3. The Black Gate. That didn’t take lo… oh, they need to go around it.
4. The siege of Helm’s Deep. Epic stuff.
5. Well that’s clearly leading into the final part…

The Two Towers begins where Fellowship of the Ring left off – the Fellowship is broken, the greed of Man has once more almost brought matters to a swift conclusion, and now Frodo and Sam are on their own as they get ever closer towards Mordor. Except they’re not on their own, as they are joined by Ring-obsessed former owner Gollum/Smeagol. Gollum is determined to get the Ring back from Frodo due to his previous dalliances with Bilbo and the obsession that has now taken over his soul. Gollum remains a marvel of computer generated imagery even to this day, the on-set motion capture work of Andy Serkis brings him to life in a way that simple CGI character design is currently incapable of doing.
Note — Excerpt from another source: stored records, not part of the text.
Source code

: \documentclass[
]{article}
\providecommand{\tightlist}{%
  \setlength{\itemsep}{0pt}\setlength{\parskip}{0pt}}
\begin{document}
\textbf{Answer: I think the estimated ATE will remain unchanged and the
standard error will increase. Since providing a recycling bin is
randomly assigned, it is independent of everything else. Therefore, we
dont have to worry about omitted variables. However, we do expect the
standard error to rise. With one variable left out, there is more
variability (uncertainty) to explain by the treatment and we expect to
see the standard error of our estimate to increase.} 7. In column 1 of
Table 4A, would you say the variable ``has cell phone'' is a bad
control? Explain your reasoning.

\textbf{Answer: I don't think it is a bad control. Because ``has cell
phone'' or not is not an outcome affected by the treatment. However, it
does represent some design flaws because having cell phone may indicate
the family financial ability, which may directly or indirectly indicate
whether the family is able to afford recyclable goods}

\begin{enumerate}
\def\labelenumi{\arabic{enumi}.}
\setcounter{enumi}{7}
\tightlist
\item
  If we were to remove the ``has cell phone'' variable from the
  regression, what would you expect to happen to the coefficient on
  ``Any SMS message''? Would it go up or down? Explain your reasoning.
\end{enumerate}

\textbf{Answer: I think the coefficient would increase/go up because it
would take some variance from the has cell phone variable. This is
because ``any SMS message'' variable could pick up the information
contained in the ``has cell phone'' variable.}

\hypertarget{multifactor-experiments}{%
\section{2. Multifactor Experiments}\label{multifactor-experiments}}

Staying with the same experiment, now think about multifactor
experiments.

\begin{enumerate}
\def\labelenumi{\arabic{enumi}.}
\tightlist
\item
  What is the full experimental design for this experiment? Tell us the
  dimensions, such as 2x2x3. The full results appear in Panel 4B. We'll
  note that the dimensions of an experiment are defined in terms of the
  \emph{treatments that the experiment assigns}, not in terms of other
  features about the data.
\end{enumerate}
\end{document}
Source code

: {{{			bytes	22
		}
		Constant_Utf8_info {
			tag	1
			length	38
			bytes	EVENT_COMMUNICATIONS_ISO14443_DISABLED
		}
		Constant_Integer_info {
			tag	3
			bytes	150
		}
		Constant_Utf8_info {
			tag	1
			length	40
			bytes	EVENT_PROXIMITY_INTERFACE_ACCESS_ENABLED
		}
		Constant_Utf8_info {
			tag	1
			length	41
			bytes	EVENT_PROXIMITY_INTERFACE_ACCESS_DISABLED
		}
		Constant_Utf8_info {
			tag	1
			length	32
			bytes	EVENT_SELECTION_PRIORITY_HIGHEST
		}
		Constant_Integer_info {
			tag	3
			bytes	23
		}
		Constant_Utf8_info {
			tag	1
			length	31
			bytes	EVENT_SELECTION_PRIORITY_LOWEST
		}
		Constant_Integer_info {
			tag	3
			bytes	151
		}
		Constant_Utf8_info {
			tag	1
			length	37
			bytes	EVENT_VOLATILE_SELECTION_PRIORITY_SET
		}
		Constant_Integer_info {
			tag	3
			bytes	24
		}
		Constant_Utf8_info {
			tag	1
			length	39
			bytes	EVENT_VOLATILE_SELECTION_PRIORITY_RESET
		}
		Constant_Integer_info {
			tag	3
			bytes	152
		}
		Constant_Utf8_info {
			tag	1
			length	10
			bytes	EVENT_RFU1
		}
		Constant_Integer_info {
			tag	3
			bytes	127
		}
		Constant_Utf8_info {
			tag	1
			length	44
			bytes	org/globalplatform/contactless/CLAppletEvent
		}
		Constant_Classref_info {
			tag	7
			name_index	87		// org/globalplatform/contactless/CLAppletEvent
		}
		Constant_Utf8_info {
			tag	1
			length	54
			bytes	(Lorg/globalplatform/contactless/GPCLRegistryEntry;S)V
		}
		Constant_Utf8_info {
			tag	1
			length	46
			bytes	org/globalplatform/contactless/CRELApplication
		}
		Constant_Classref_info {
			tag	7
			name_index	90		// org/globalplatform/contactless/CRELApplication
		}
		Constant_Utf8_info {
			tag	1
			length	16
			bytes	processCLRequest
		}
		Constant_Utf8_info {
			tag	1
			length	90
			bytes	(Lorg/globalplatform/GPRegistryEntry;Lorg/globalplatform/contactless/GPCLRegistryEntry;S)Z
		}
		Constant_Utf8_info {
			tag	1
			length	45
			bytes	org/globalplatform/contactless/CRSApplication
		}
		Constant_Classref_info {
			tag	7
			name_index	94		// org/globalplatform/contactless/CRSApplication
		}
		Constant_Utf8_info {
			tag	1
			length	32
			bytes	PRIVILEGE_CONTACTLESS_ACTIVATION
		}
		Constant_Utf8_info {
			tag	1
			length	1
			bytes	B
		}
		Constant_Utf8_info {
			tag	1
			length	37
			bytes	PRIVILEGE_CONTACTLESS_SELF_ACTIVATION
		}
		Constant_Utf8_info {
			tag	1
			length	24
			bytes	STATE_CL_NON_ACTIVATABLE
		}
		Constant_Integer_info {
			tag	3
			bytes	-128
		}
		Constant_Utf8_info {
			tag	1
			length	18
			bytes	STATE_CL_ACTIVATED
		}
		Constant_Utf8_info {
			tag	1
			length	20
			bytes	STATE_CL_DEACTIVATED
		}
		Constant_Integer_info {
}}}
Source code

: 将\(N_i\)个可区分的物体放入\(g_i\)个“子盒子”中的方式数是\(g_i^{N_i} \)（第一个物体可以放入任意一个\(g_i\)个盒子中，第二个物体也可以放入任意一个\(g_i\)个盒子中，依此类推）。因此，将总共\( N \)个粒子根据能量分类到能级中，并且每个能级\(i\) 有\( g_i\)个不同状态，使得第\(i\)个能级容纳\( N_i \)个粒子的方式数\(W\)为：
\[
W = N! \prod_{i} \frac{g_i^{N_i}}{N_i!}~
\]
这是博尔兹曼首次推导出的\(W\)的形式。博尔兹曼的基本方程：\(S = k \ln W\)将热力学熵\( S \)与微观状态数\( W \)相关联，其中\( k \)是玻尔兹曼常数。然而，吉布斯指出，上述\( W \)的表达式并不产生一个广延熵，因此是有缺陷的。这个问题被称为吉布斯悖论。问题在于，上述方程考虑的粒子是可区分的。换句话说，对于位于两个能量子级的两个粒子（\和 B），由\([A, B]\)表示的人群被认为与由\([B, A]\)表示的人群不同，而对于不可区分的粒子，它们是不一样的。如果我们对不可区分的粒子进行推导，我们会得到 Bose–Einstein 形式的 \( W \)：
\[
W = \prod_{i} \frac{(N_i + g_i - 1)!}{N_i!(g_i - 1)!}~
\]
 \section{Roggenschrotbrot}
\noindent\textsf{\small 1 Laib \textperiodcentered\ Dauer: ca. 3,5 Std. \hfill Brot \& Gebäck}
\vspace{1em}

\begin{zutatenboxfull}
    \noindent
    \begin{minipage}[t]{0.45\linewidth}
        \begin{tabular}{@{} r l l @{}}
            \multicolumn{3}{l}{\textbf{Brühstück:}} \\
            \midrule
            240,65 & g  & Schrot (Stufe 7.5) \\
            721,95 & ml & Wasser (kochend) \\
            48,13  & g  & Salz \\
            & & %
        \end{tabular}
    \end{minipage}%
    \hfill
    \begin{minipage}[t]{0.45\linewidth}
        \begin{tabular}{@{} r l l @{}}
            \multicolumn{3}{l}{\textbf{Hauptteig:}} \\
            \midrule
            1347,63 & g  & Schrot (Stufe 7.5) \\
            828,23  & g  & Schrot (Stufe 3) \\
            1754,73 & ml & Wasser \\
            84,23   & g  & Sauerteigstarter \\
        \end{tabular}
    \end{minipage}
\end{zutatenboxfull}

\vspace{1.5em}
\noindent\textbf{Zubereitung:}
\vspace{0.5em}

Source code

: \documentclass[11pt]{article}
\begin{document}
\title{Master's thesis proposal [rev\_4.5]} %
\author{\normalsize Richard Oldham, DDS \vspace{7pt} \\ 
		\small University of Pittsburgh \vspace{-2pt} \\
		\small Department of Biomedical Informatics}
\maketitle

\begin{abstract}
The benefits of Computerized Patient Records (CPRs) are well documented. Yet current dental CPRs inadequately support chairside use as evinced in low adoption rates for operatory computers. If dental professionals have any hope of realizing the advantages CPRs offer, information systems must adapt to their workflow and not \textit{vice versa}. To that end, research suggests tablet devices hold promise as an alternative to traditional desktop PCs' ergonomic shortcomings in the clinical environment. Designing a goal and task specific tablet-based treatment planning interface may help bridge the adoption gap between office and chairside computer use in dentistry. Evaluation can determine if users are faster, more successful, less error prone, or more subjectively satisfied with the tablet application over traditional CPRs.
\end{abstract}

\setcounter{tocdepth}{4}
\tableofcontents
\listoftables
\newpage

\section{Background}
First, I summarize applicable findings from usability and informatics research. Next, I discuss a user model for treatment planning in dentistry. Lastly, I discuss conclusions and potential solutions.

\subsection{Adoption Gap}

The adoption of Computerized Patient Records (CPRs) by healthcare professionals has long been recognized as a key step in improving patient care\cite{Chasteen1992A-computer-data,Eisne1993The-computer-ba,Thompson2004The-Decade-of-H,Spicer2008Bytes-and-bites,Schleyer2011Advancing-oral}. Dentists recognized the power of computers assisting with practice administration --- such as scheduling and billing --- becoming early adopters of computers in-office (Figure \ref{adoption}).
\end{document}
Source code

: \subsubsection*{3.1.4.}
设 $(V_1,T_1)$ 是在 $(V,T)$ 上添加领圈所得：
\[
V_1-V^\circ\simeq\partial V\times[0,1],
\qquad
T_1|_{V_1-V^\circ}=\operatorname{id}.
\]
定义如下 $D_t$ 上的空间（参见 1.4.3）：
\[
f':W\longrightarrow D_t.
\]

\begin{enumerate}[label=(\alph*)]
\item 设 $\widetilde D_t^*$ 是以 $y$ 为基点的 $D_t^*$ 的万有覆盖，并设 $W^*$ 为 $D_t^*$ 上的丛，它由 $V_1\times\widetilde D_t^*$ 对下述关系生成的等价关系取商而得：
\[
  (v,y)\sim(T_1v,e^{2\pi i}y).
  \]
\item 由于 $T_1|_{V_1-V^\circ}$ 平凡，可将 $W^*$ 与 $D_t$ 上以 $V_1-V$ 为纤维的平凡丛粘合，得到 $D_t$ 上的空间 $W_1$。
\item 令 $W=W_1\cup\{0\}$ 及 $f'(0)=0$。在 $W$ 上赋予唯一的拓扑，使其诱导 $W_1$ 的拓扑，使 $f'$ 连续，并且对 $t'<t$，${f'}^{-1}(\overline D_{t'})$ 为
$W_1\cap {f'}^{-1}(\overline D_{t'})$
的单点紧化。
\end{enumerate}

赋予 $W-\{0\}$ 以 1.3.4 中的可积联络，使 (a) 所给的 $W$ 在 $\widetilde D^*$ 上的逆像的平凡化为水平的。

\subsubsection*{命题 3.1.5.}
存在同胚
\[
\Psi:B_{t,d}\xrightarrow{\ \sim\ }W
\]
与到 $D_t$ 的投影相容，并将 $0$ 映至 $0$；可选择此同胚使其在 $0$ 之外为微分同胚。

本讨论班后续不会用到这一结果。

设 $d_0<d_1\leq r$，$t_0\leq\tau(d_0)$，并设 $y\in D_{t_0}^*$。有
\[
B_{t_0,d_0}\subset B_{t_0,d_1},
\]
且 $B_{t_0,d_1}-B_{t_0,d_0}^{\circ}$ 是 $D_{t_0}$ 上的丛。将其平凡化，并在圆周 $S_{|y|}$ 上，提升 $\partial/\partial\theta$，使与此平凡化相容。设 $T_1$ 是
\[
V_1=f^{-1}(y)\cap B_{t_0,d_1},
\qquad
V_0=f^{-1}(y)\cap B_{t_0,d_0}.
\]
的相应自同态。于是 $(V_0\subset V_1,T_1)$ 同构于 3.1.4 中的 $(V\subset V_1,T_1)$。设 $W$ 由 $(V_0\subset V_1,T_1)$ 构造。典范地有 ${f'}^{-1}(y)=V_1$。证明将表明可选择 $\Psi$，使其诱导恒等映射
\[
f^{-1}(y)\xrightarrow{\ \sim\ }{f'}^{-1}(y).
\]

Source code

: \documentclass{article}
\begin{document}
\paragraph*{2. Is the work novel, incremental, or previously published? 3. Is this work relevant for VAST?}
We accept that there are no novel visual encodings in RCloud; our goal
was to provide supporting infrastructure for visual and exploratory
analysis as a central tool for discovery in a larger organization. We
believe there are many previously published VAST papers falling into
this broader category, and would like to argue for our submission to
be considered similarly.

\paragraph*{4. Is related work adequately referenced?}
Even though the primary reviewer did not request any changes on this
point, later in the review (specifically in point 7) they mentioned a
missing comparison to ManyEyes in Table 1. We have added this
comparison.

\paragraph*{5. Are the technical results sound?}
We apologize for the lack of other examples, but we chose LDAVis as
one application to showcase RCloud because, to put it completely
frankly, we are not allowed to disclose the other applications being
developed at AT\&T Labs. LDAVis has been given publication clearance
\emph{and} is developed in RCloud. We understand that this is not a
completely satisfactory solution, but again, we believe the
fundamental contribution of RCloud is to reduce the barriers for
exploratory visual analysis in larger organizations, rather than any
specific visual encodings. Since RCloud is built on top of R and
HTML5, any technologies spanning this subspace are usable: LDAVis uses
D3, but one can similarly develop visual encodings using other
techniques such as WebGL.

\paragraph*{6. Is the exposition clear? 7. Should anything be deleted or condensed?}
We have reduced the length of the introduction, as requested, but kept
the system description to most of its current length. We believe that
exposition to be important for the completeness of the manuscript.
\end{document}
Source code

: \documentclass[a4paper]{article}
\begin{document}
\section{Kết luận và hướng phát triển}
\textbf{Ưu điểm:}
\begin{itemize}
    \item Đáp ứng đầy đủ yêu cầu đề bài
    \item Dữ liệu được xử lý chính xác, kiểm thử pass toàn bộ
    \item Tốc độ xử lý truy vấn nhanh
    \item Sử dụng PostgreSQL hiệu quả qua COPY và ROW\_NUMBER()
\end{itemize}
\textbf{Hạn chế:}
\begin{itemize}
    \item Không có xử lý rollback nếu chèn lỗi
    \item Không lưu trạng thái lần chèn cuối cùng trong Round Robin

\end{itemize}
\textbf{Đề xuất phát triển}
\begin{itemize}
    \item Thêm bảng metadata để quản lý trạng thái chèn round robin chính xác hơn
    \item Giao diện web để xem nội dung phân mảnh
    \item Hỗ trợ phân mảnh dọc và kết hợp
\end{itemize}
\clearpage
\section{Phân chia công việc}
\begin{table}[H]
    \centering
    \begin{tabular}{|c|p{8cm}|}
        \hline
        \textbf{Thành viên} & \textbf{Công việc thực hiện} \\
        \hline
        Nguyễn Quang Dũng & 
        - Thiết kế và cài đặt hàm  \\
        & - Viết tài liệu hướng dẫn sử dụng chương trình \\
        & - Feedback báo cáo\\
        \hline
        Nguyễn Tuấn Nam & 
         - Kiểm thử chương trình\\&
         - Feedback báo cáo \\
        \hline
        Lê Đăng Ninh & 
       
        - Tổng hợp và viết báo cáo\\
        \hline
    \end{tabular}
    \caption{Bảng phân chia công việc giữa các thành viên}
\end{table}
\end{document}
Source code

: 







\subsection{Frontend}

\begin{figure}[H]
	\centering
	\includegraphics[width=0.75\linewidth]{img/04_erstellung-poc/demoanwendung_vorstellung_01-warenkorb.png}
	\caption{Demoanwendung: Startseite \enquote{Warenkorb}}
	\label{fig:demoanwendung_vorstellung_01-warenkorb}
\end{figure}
In the other story strands, Aragorn, Gimli and Legolas are on the trail of Merry and Pippin, who were taken by the Uruk-Hai at the end of Fellowship, but are soon distracted by matters in nearby Rohan that will have an impact on Frodo’s journey, and Merry and Pippin encounter the Ents, a race of tree beings, and enlist the help of Treebeard of the Ents in order to tackle the wizard Saruman (Christopher Lee) who has joined forces with Sauron. All in all there’s a lot going on, the stakes grow ever larger and yet it still has plenty of character development interspersed throughout.

The Two Towers features many of the best lines of dialogue in the trilogy, with the main highlight being the Uruk-Hai smelling man-flesh. The humour content also switches from Merry and Pippin and flips to the fighting banter between Gimli and Legolas. Despite the odds standing against them and the possibility that they could be killed at any moment, their banter remains lighthearted and fresh whilst more dramatic moments are gradually dished out to Merry and Pippin.

Tree-hugging hippie.
Tree-hugging hippie.

The central set piece this time round is the siege of Helm’s Deep, as the fighting men of Rohan defend their positions against a massive army of Uruk-Hai and other orc-based creatures. Taking place at night in a downpour of rain, the battle is gorgeously shot and wonderfully choreographed. The vast swathes of Uruk-Hai look imposing and it’s clear that the odds are heavily stacked against those besieged in Helm’s Deep. The work by Weta, besides Gollum, is impressive enough although is starting to show its age these days as some of the CGI characters look slightly unrealistic as they run from A to B. There’s also minor issues in terms of character scaling, specifically between the hobbits and the larger characters and the use of genuine little people against the main actors, but this is a very minor gripe overall.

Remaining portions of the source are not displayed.